さて、こういった人生の帰路に立たされた場合、どうやって決断すればいいのか?その方法について、私の考え方をまとめておく。

必ずしも私の考え方が正解とは言えないが、読者が決断に迫られた時、その負担を軽くすることができると思う。

実は、どちらを選んでも正解である

いろんな選択肢がある中から、A or Bの2択まで絞り込むことができ、その2つのどちらを選ぶかで悩んでいるということは、どちらも選び難いほど良い選択肢だと考えることができる。

もちろん、どちらか一方を選べば他方は選べない。切り捨てた方のメリットが惜しくなるのはわかる。しかし、それはトレードオフなので仕方がない。受け入れる他ない。

ショートケーキを食べるか、ステーキを食べるかで悩んでいるようなものである。どちらも美味しいが、違う美味しさである。どちらを選ぶかは、その時の自分の心の声に従って決めればいい。どちらを選ぼうと美味しい食べ物にはありつける。

たとえ間違った選択をしたとて、結局どちらを選ぼうか死ぬほど悩んでいた2つのうちの1つを食べられるわけで、大した損失にはならない。であれば、早く決断してしまった方がいい。

「AではなくBを選んでいたら、もっと成功したかも…」は幻想である

AかBかの選択で、Aにすると決断した後、AではなくBを選んでいたらもっと成功していたかも?と考えてしまうのは時間の無駄である。

Aを選ぼうとBを選ぼうと、この疑念は襲ってくる。しかし、一切無視して良い。なぜなら、Aを選んだ場合の人生と、Bを選んだ場合の人生は比較することができないから。よって、考えるだけ無駄である。

この疑念のいやらしいところは、AではなくBを選んでいたら失敗していた可能性もあるのに、それを全く考慮していない点である。

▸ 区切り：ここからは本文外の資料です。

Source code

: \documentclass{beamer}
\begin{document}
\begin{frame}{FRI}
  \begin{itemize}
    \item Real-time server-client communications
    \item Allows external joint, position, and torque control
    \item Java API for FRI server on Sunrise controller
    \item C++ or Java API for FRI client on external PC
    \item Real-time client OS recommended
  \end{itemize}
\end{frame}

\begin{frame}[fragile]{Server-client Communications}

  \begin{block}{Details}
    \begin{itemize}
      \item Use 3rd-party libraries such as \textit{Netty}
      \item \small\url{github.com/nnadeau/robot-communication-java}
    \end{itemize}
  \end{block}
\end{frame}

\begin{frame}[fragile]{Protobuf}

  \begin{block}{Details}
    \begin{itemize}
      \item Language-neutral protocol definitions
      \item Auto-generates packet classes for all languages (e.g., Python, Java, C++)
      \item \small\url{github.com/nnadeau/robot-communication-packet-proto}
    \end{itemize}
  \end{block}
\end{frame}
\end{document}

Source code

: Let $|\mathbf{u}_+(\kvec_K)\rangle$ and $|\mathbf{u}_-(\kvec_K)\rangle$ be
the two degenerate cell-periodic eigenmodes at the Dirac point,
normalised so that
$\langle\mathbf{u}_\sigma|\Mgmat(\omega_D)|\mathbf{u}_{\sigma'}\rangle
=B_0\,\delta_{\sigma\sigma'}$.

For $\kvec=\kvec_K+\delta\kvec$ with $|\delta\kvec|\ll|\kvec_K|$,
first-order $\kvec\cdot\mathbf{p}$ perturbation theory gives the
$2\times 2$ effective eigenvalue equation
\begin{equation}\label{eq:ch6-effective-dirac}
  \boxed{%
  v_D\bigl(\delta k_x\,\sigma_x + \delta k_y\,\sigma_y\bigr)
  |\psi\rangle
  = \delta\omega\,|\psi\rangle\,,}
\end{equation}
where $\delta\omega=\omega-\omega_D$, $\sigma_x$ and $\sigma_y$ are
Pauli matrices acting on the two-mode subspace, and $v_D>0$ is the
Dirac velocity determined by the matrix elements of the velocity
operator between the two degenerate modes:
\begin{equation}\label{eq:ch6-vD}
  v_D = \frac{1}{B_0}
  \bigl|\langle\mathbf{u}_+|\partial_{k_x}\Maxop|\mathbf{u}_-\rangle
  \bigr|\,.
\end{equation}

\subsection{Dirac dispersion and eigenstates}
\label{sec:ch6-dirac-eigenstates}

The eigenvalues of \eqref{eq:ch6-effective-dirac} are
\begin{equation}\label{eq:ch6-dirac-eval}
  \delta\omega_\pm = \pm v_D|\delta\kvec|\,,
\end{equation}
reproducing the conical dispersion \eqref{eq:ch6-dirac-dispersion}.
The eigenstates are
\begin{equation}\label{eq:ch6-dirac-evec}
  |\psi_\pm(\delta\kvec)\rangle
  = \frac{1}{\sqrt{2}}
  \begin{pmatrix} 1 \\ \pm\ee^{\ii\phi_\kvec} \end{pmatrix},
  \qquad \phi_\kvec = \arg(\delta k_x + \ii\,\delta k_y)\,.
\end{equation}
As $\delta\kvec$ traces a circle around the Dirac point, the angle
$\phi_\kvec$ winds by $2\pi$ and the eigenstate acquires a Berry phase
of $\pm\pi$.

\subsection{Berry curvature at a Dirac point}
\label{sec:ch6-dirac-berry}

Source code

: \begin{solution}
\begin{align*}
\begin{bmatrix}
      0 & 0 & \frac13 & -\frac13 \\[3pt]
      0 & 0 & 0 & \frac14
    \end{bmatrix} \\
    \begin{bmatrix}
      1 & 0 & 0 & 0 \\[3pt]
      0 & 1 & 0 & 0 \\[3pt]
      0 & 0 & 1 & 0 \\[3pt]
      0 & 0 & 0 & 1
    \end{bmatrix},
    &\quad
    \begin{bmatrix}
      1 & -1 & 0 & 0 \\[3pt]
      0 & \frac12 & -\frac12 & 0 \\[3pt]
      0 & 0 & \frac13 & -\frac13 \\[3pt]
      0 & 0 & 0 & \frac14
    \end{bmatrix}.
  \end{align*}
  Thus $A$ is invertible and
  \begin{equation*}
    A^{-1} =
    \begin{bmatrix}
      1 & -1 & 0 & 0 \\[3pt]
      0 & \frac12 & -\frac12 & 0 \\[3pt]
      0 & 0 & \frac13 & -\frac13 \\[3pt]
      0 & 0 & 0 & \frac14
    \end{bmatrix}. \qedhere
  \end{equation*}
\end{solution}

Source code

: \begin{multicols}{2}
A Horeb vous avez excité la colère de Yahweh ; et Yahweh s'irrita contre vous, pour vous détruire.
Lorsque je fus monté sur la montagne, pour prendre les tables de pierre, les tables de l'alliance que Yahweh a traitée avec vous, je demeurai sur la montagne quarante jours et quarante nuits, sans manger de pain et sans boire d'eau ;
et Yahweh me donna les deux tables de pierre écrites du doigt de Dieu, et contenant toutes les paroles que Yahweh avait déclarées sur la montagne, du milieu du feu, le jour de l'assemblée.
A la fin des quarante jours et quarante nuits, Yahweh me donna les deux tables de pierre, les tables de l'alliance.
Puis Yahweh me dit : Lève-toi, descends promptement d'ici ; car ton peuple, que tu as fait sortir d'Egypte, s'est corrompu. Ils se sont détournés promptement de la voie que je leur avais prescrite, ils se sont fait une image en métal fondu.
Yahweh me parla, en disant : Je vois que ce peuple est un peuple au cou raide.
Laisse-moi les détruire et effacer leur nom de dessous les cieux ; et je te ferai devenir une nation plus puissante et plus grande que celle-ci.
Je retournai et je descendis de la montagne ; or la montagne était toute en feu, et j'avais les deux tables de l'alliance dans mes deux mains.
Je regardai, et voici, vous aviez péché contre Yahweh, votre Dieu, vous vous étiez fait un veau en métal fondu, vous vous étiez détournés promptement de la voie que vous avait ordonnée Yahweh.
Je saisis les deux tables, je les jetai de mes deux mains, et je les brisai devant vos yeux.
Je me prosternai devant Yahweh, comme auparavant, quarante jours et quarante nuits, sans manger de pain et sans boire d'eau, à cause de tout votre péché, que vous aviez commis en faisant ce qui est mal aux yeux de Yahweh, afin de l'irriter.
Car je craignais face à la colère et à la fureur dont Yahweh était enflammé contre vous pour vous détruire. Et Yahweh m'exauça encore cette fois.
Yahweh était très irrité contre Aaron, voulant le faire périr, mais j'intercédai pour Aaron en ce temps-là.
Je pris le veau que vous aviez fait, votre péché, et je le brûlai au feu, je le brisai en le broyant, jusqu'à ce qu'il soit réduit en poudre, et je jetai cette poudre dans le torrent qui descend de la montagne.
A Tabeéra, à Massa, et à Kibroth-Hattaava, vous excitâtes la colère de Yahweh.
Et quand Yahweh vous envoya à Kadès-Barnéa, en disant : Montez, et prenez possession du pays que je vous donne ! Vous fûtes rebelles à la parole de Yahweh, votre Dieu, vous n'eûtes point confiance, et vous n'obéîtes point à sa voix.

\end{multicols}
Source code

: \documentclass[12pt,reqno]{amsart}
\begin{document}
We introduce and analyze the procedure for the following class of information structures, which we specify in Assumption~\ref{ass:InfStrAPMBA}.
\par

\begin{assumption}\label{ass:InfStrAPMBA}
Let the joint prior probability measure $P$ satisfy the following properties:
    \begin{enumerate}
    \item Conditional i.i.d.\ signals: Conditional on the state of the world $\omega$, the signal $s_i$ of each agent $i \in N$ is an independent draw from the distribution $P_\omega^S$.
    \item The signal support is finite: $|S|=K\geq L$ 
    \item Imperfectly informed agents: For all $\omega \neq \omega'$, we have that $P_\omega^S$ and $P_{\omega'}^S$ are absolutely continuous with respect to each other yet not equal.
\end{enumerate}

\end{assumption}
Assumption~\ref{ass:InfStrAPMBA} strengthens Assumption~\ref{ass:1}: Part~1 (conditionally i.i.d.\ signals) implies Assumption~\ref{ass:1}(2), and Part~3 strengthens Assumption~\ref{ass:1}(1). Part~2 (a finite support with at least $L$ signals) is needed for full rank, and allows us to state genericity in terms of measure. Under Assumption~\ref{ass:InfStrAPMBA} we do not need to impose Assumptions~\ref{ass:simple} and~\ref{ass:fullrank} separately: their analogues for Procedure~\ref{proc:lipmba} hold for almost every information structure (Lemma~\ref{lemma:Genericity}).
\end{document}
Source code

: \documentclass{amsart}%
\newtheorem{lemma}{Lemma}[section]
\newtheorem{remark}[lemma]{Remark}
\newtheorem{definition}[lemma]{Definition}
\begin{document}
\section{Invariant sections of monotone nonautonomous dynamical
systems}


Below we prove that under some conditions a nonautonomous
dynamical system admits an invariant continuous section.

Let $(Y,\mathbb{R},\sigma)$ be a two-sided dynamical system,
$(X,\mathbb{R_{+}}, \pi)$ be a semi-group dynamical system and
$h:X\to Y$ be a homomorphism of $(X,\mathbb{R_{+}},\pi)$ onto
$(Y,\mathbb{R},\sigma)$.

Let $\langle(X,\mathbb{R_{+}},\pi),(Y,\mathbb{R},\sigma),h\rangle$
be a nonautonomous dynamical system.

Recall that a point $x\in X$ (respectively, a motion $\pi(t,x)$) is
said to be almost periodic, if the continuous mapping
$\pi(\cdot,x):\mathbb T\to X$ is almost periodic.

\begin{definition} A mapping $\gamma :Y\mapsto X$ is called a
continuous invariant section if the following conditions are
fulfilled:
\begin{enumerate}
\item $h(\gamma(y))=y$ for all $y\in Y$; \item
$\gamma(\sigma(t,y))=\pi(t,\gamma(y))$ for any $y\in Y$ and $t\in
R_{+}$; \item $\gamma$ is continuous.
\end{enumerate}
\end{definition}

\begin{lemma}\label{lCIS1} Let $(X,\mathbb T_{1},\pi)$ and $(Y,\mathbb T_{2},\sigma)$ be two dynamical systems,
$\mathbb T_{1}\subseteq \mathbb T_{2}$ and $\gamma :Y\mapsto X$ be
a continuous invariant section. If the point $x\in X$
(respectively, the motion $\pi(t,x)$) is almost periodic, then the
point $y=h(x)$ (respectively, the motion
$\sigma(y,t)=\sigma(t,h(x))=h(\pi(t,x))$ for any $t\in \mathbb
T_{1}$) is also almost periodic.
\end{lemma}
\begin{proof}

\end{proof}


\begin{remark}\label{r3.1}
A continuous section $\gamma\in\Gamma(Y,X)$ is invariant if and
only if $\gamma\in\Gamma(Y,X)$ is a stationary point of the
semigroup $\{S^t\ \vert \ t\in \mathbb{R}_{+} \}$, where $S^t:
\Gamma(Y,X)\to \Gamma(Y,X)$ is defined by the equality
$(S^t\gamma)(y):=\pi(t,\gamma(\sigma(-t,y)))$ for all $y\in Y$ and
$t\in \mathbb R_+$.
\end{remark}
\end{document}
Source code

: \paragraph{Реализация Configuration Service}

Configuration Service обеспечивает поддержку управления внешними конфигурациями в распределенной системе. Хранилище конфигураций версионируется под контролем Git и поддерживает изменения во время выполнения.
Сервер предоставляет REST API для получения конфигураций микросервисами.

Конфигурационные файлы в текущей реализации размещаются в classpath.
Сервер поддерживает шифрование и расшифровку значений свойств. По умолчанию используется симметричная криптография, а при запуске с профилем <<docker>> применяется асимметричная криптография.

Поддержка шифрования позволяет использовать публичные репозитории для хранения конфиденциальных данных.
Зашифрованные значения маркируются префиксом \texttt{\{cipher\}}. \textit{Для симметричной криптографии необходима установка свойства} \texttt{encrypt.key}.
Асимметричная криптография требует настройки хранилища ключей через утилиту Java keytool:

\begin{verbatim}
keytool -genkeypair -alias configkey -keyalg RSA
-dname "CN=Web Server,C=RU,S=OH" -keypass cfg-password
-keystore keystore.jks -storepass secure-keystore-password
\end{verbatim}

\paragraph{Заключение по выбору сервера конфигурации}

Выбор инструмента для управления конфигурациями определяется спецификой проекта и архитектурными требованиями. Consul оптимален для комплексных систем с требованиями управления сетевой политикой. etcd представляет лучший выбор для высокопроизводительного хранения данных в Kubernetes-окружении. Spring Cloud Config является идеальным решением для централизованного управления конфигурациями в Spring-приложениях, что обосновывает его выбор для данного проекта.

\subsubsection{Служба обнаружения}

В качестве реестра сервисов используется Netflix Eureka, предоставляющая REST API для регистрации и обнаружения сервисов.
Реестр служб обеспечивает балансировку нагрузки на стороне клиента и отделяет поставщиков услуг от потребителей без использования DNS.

たとえば、AかBかの選択で、Aを選び、ある程度良い結果を残せたとしよう。しかし、「Bを選んでいたらもっと良い結果が出ていたかも?」という疑念が襲ってくる。でも、Bを選んでいたら、Aを選んだ場合より悪い結果になっていた可能性も十分にある

また、Aを選んであまり良い結果が出せなかったとしても、Bを選んでおけば正解だったのに…とはならない。なぜなら、Bを選んでいたら、Aを選んだ場合よりも更に悪い結果になった可能性もあるので。

つまり、「AではなくBを選んでいたら(もしくは、BではなくAを選んでいたら)、もっと成功していたかも…」という疑念は幻想でしかない。そんな考えに悩まされるぐらいなら、選んだ方で良い結果を残せるように注力するか、大きな損失が出ないうちに損切りするかしたほうが良い。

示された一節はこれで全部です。